Jornalista usa selfies com celebridades internacionais como teasers de matérias

Viver em meio a um mar de celebridades, na meca do cinema, em Los Angeles, nos Estados Unidos, é o sonho de muitos jornalistas que desejam cobrir cultura.

Atualizado em 24/02/2016 às 17:02, por Thaís Naldoni.

Conseguir se destacar nessa seara é para poucos. A concorrência é muita e a chance de se cair na vala comum, fazendo matérias “mais do mesmo” é enorme.
No caso de James Cimino, correspondente do UOL e da GloboNews, a criatividade, a sagacidade e o bom humor – às vezes ácido – fez toda a diferença. Editor do portal, estava cansado da rotina da redação e queria dar uma virada na vida. Enviado frequentemente a Los Angeles para coberturas, teve a ideia de sugerir que se tornasse correspondente fixo no local. "Fiz a proposta e eles aceitaram."
Para Cimino, o diferencial de seu trabalho está no olhar para a pauta. “As pessoas querem ver mais dos bastidores, querem ver novidades, coisas diferentes.
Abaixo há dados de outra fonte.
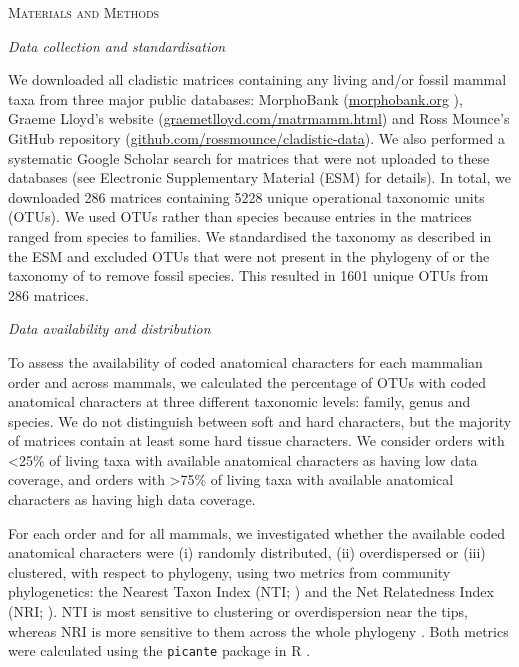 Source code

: \documentclass[12pt,letterpaper]{article}
\renewcommand{\section}[1]{%
\bigskip
\begin{center}
\begin{Large}
\normalfont\scshape #1
\medskip
\end{Large}
\end{center}}
\renewcommand{\subsection}[1]{%
\bigskip
\begin{center}
\begin{large}
\normalfont\itshape #1
\end{large}
\end{center}}
\begin{document}
\section{Materials and Methods}
\subsection{Data collection and standardisation}
We downloaded all cladistic%
 matrices containing any living and/or fossil mammal taxa from three major public databases: MorphoBank (\url{morphobank.org} \cite{morphobank}), Graeme Lloyd's website (\url{graemetlloyd.com/matrmamm.html}) and Ross Mounce's GitHub repository (\url{github.com/rossmounce/cladistic-data}).
We also performed a systematic Google Scholar search for matrices that were not uploaded to these databases (see Electronic Supplementary Material (ESM) for details).
In total, we downloaded 286 matrices containing 5228 unique operational taxonomic units (OTUs). 
We used OTUs rather than species because entries in the matrices ranged from species to families. 
We standardised the taxonomy as described in the ESM and excluded OTUs that were not present in the phylogeny of \cite{BinindaEmonds} or the taxonomy of \cite{wilson2005mammal} to remove fossil species.
This resulted in 1601 unique OTUs from 286 matrices.

\subsection{Data availability and distribution}
To assess the availability of coded anatomical characters for each mammalian order and across mammals, we calculated the percentage of OTUs with coded anatomical characters at three different taxonomic levels: family, genus and species.
We do not distinguish between soft and hard characters, but the majority of matrices contain at least some hard tissue characters. %
We consider orders with \textless 25\% of living taxa with available anatomical characters as having low data coverage, and orders with \textgreater 75\% of living taxa with available anatomical characters as having high data coverage. 

For each order and for all mammals, we investigated whether the available coded anatomical characters were (i) randomly distributed, (ii) overdispersed or (iii) clustered, with respect to phylogeny, using two metrics from community phylogenetics: the Nearest Taxon Index (NTI; \cite{webb2002phylogenies}) and the Net Relatedness Index (NRI; \cite{webb2002phylogenies}). 
NTI is most sensitive to clustering or overdispersion near the tips, whereas NRI is more sensitive to them across the whole phylogeny \cite{Cooper2008}. 
Both metrics were calculated using the \texttt{picante} package in R \cite{picante,R}.
\end{document}

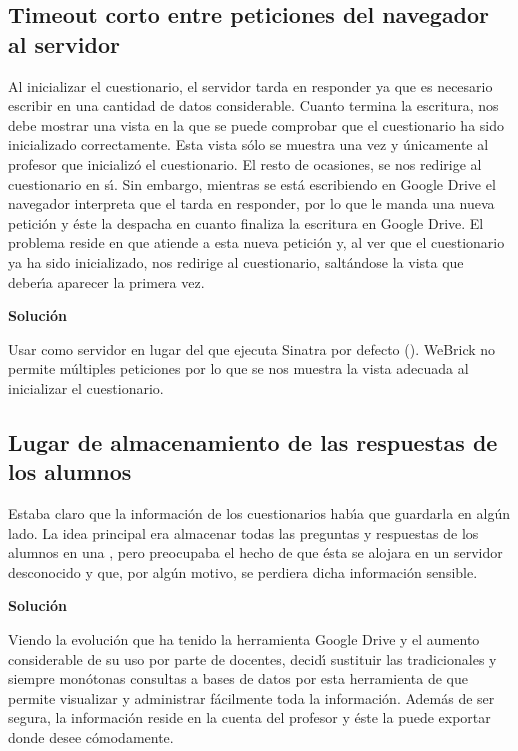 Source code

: \subsection{Timeout corto entre peticiones del navegador al servidor}
\label{subsec:4.1.1}
\bigskip

Al inicializar el cuestionario, el servidor tarda en responder ya que es necesario escribir en  una cantidad de datos considerable. Cuanto termina la escritura, 
nos debe mostrar una vista en la que se puede comprobar que el cuestionario ha sido inicializado correctamente. Esta vista s\'olo se muestra una vez y \'unicamente al profesor
que inicializ\'o el cuestionario. El resto de ocasiones, se nos redirige al cuestionario en s\'{\i}. 
Sin embargo, mientras se est\'a escribiendo en Google Drive el navegador interpreta que el  tarda en responder, por lo que le manda una nueva petici\'on  y \'este la 
despacha en cuanto finaliza la escritura en Google Drive. El problema reside en que atiende a esta nueva petici\'on y, al ver que el cuestionario ya ha sido inicializado,
nos redirige al cuestionario, salt\'andose la vista que deber\'{\i}a aparecer la primera vez.
\bigskip

{\normalsize {\bfseries Soluci\'on}}
\bigskip

Usar como servidor  en lugar del que ejecuta Sinatra por defecto (). WeBrick no permite m\'ultiples peticiones por lo que se nos muestra la 
vista adecuada al inicializar el cuestionario.

\subsection{Lugar de almacenamiento de las respuestas de los alumnos}
\label{subsec:4.1.2}
\bigskip

Estaba claro que la informaci\'on de los cuestionarios hab\'{\i}a que guardarla en alg\'un lado. La idea principal era almacenar todas las preguntas y respuestas de los alumnos
en una , pero preocupaba el hecho de que \'esta se alojara en un servidor desconocido y que, por alg\'un motivo, se perdiera dicha informaci\'on sensible.
\bigskip

{\normalsize {\bfseries Soluci\'on}}
\bigskip

Viendo la evoluci\'on que ha tenido la herramienta Google Drive y el aumento considerable de su uso por parte de docentes, decid\'{\i} sustituir las tradicionales y siempre mon\'otonas 
consultas a bases de datos por esta herramienta de  que permite visualizar y administrar f\'acilmente toda la informaci\'on. Adem\'as de ser segura, la informaci\'on 
reside en la cuenta del profesor y \'este la puede exportar donde desee c\'omodamente.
A sinopse do filme ou série vira uma coisa batida.Quando você oferece algo mais, o leitor fica ansioso pela matéria que está por vir.” Uma das formas inusitadas e atuais encontradas pelo repórter para fazer teasers de seus textos são as selfies.
“As selfies começaram como uma ação jornalística. Uma competição que aconteceu na entrega do Emmy 2014. Fomos como convidados e lá as fotos são liberadas. Vi uma pessoa que tirava foto com todo mundo, sem nem saber quem era. Via que estava bem vestido e tirava a foto. Aí, fizemos uma competição para ver quem tirava mais fotos com famosos, ou seja, quem conhecia mais gente”, conta. Aposta ganha, o recurso agora invade suas redes sociais sempre que uma matéria quentinha está por vir. E já foram muitas as fotos acumuladas: Viola Davis, Morgan Freeman, Julliete Lewis, David Duchovny, Roberto Carlos são só algumas das imagens das personalidades clicadas.
NEM SÓ FLORES
Se tudo parece perfeito, nem tudo é o que parece. Cimino conta que o custo de vida no país e o momento da economia brasileira dificultam muito as coisas. “Recebo um dos meus borderôs em reais. Na hora de converter, o valor nem bem dá para o básico, moradia. Fora as despesas com transporte e alimentação.”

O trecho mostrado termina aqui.